ABOUT THIS TASK: No picture belongs in the copy. Repeat each line below exactly.

EXERCISE MATERIALS Block Start

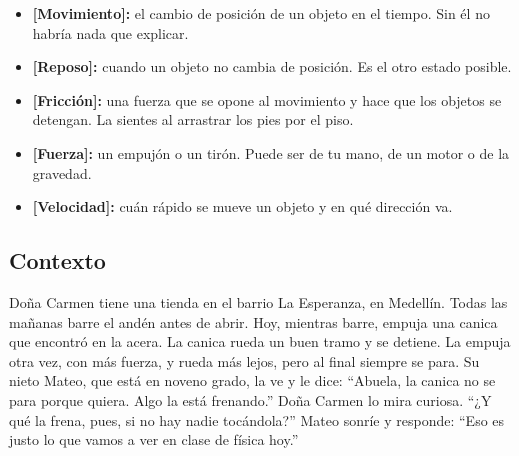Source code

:\documentclass[
  spanish,
  letterpaper,
  12pt,
  oneside,
  open=any,
  DIV=15]{scrbook}
\providecommand{\tightlist}{%
  \setlength{\itemsep}{0pt}\setlength{\parskip}{0pt}}
\begin{document}
\begin{tcolorbox}[enhanced jigsaw, arc=.35mm, bottomrule=.15mm, bottomtitle=1mm, breakable, colback=white, colbacktitle=quarto-callout-tip-color!10!white, colframe=quarto-callout-tip-color-frame, coltitle=black, left=2mm, leftrule=.75mm, opacityback=0, opacitybacktitle=0.6, rightrule=.15mm, title=\textcolor{quarto-callout-tip-color}{\faLightbulb}\hspace{0.5em}{Apoyo Procedimental (Vocabulario Clave)}, titlerule=0mm, toprule=.15mm, toptitle=1mm]

\begin{itemize}
\tightlist
\item
  \textbf{{[}Movimiento{]}:} el cambio de posición de un objeto en el
  tiempo. Sin él no habría nada que explicar.
\item
  \textbf{{[}Reposo{]}:} cuando un objeto no cambia de posición. Es el
  otro estado posible.
\item
  \textbf{{[}Fricción{]}:} una fuerza que se opone al movimiento y hace
  que los objetos se detengan. La sientes al arrastrar los pies por el
  piso.
\item
  \textbf{{[}Fuerza{]}:} un empujón o un tirón. Puede ser de tu mano, de
  un motor o de la gravedad.
\item
  \textbf{{[}Velocidad{]}:} cuán rápido se mueve un objeto y en qué
  dirección va.
\end{itemize}

\end{tcolorbox}

\subsection{Contexto}\label{contexto}

Doña Carmen tiene una tienda en el barrio La Esperanza, en Medellín.
Todas las mañanas barre el andén antes de abrir. Hoy, mientras barre,
empuja una canica que encontró en la acera. La canica rueda un buen
tramo y se detiene. La empuja otra vez, con más fuerza, y rueda más
lejos, pero al final siempre se para. Su nieto Mateo, que está en noveno
grado, la ve y le dice: ``Abuela, la canica no se para porque quiera.
Algo la está frenando.'' Doña Carmen lo mira curiosa. ``¿Y qué la frena,
pues, si no hay nadie tocándola?'' Mateo sonríe y responde: ``Eso es
justo lo que vamos a ver en clase de física hoy.''
\end{document}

EXERCISE MATERIALS Block End

ANSWER BOX:
Source code

:\documentclass[
  spanish,
  letterpaper,
  12pt,
  oneside,
  open=any,
  DIV=15]{scrbook}
\providecommand{\tightlist}{%
  \setlength{\itemsep}{0pt}\setlength{\parskip}{0pt}}
\begin{document}
\begin{tcolorbox}[enhanced jigsaw, arc=.35mm, bottomrule=.15mm, bottomtitle=1mm, breakable, colback=white, colbacktitle=quarto-callout-tip-color!10!white, colframe=quarto-callout-tip-color-frame, coltitle=black, left=2mm, leftrule=.75mm, opacityback=0, opacitybacktitle=0.6, rightrule=.15mm, title=\textcolor{quarto-callout-tip-color}{\faLightbulb}\hspace{0.5em}{Apoyo Procedimental (Vocabulario Clave)}, titlerule=0mm, toprule=.15mm, toptitle=1mm]

\begin{itemize}
\tightlist
\item
  \textbf{{[}Movimiento{]}:} el cambio de posición de un objeto en el
  tiempo. Sin él no habría nada que explicar.
\item
  \textbf{{[}Reposo{]}:} cuando un objeto no cambia de posición. Es el
  otro estado posible.
\item
  \textbf{{[}Fricción{]}:} una fuerza que se opone al movimiento y hace
  que los objetos se detengan. La sientes al arrastrar los pies por el
  piso.
\item
  \textbf{{[}Fuerza{]}:} un empujón o un tirón. Puede ser de tu mano, de
  un motor o de la gravedad.
\item
  \textbf{{[}Velocidad{]}:} cuán rápido se mueve un objeto y en qué
  dirección va.
\end{itemize}

\end{tcolorbox}

\subsection{Contexto}\label{contexto}

Doña Carmen tiene una tienda en el barrio La Esperanza, en Medellín.
Todas las mañanas barre el andén antes de abrir. Hoy, mientras barre,
empuja una canica que encontró en la acera. La canica rueda un buen
tramo y se detiene. La empuja otra vez, con más fuerza, y rueda más
lejos, pero al final siempre se para. Su nieto Mateo, que está en noveno
grado, la ve y le dice: ``Abuela, la canica no se para porque quiera.
Algo la está frenando.'' Doña Carmen lo mira curiosa. ``¿Y qué la frena,
pues, si no hay nadie tocándola?'' Mateo sonríe y responde: ``Eso es
justo lo que vamos a ver en clase de física hoy.''
\end{document}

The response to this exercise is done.